WHAT THIS TASK INVOLVES: From the first line down to the line containing "Feature Gaussian 表示的固有属性，而非可通过更多训练迭代消除的收敛问题。", print the records below exactly, leaving every picture out.

EXTRACTED INFORMATION: Begin

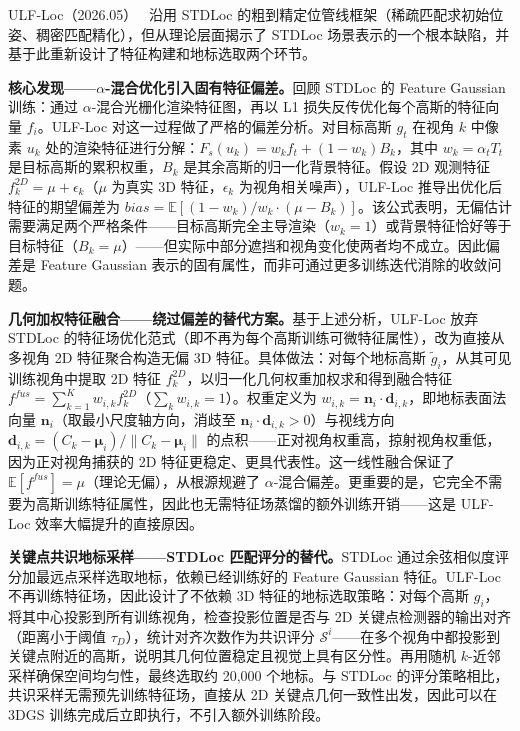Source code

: ULF-Loc（2026.05）~\cite{2605_04730} 沿用 STDLoc 的粗到精定位管线框架（稀疏匹配求初始位姿、稠密匹配精化），但从理论层面揭示了 STDLoc 场景表示的一个根本缺陷，并基于此重新设计了特征构建和地标选取两个环节。

\textbf{核心发现——$\alpha$-混合优化引入固有特征偏差。}回顾 STDLoc 的 Feature Gaussian 训练：通过 $\alpha$-混合光栅化渲染特征图，再以 L1 损失反传优化每个高斯的特征向量 $f_i$。ULF-Loc 对这一过程做了严格的偏差分析。对目标高斯 $g_t$ 在视角 $k$ 中像素 $u_k$ 处的渲染特征进行分解：$F_s(u_k) = w_k f_t + (1 - w_k) B_k$，其中 $w_k = \alpha_t T_t$ 是目标高斯的累积权重，$B_k$ 是其余高斯的归一化背景特征。假设 2D 观测特征 $f_k^{2D} = \mu + \epsilon_k$（$\mu$ 为真实 3D 特征，$\epsilon_k$ 为视角相关噪声），ULF-Loc 推导出优化后特征的期望偏差为 $bias = \mathbb{E}[(1-w_k)/w_k \cdot (\mu - B_k)]$。该公式表明，无偏估计需要满足两个严格条件——目标高斯完全主导渲染（$w_k = 1$）或背景特征恰好等于目标特征（$B_k = \mu$）——但实际中部分遮挡和视角变化使两者均不成立。因此偏差是 Feature Gaussian 表示的固有属性，而非可通过更多训练迭代消除的收敛问题。

\textbf{几何加权特征融合——绕过偏差的替代方案。}基于上述分析，ULF-Loc 放弃 STDLoc 的特征场优化范式（即不再为每个高斯训练可微特征属性），改为直接从多视角 2D 特征聚合构造无偏 3D 特征。具体做法：对每个地标高斯 $\tilde{g}_i$，从其可见训练视角中提取 2D 特征 $f_k^{2D}$，以归一化几何权重加权求和得到融合特征 $f^{fus} = \sum_{k=1}^{K} w_{i,k} f_k^{2D}$（$\sum_k w_{i,k} = 1$）。权重定义为 $w_{i,k} = \bm{n}_i \cdot \bm{d}_{i,k}$，即地标表面法向量 $\bm{n}_i$（取最小尺度轴方向，消歧至 $\bm{n}_i \cdot \bm{d}_{i,k} > 0$）与视线方向 $\bm{d}_{i,k} = (C_k - \bm{\mu}_i)/\|C_k - \bm{\mu}_i\|$ 的点积——正对视角权重高，掠射视角权重低，因为正对视角捕获的 2D 特征更稳定、更具代表性。这一线性融合保证了 $\mathbb{E}[f^{fus}] = \mu$（理论无偏），从根源规避了 $\alpha$-混合偏差。更重要的是，它完全不需要为高斯训练特征属性，因此也无需特征场蒸馏的额外训练开销——这是 ULF-Loc 效率大幅提升的直接原因。

\textbf{关键点共识地标采样——STDLoc 匹配评分的替代。}STDLoc 通过余弦相似度评分加最远点采样选取地标，依赖已经训练好的 Feature Gaussian 特征。ULF-Loc 不再训练特征场，因此设计了不依赖 3D 特征的地标选取策略：对每个高斯 $g_i$，将其中心投影到所有训练视角，检查投影位置是否与 2D 关键点检测器的输出对齐（距离小于阈值 $\tau_D$），统计对齐次数作为共识评分 $\mathcal{S}^i$——在多个视角中都投影到关键点附近的高斯，说明其几何位置稳定且视觉上具有区分性。再用随机 $k$-近邻采样确保空间均匀性，最终选取约 20,000 个地标。与 STDLoc 的评分策略相比，共识采样无需预先训练特征场，直接从 2D 关键点几何一致性出发，因此可以在 3DGS 训练完成后立即执行，不引入额外训练阶段。


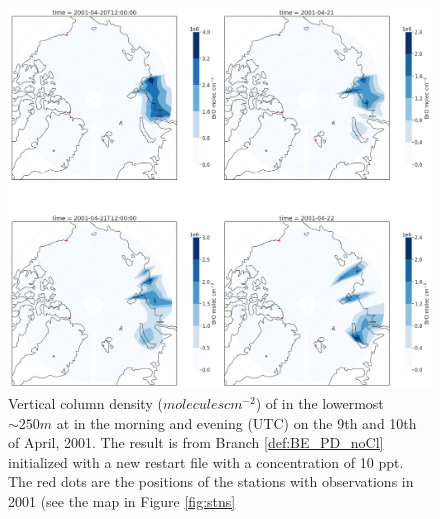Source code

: \begin{figure}[ht]
    \centering
    \includegraphics[width=\linewidth]{Chapter6_Results/images/polarBro_newRestart.png}
    \caption{Vertical column density ($molecules cm^{-2}$) of  in the lowermost $\sim 250 m$ at in the morning and evening (UTC) on the 9th and 10th of April, 2001. The result is from Branch \ref{def:BE_PD_noCl} initialized with a new restart file with a  concentration of 10 ppt. The red dots are the positions of the stations with observations in 2001 (see the map in Figure \ref{fig:stns}}
    \label{fig:polarBro_newRestart}
\end{figure}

EXTRACTED INFORMATION: End

RESPONSE BELOW:
Source code

: ULF-Loc（2026.05）~\cite{2605_04730} 沿用 STDLoc 的粗到精定位管线框架（稀疏匹配求初始位姿、稠密匹配精化），但从理论层面揭示了 STDLoc 场景表示的一个根本缺陷，并基于此重新设计了特征构建和地标选取两个环节。

\textbf{核心发现——$\alpha$-混合优化引入固有特征偏差。}回顾 STDLoc 的 Feature Gaussian 训练：通过 $\alpha$-混合光栅化渲染特征图，再以 L1 损失反传优化每个高斯的特征向量 $f_i$。ULF-Loc 对这一过程做了严格的偏差分析。对目标高斯 $g_t$ 在视角 $k$ 中像素 $u_k$ 处的渲染特征进行分解：$F_s(u_k) = w_k f_t + (1 - w_k) B_k$，其中 $w_k = \alpha_t T_t$ 是目标高斯的累积权重，$B_k$ 是其余高斯的归一化背景特征。假设 2D 观测特征 $f_k^{2D} = \mu + \epsilon_k$（$\mu$ 为真实 3D 特征，$\epsilon_k$ 为视角相关噪声），ULF-Loc 推导出优化后特征的期望偏差为 $bias = \mathbb{E}[(1-w_k)/w_k \cdot (\mu - B_k)]$。该公式表明，无偏估计需要满足两个严格条件——目标高斯完全主导渲染（$w_k = 1$）或背景特征恰好等于目标特征（$B_k = \mu$）——但实际中部分遮挡和视角变化使两者均不成立。因此偏差是 Feature Gaussian 表示的固有属性，而非可通过更多训练迭代消除的收敛问题。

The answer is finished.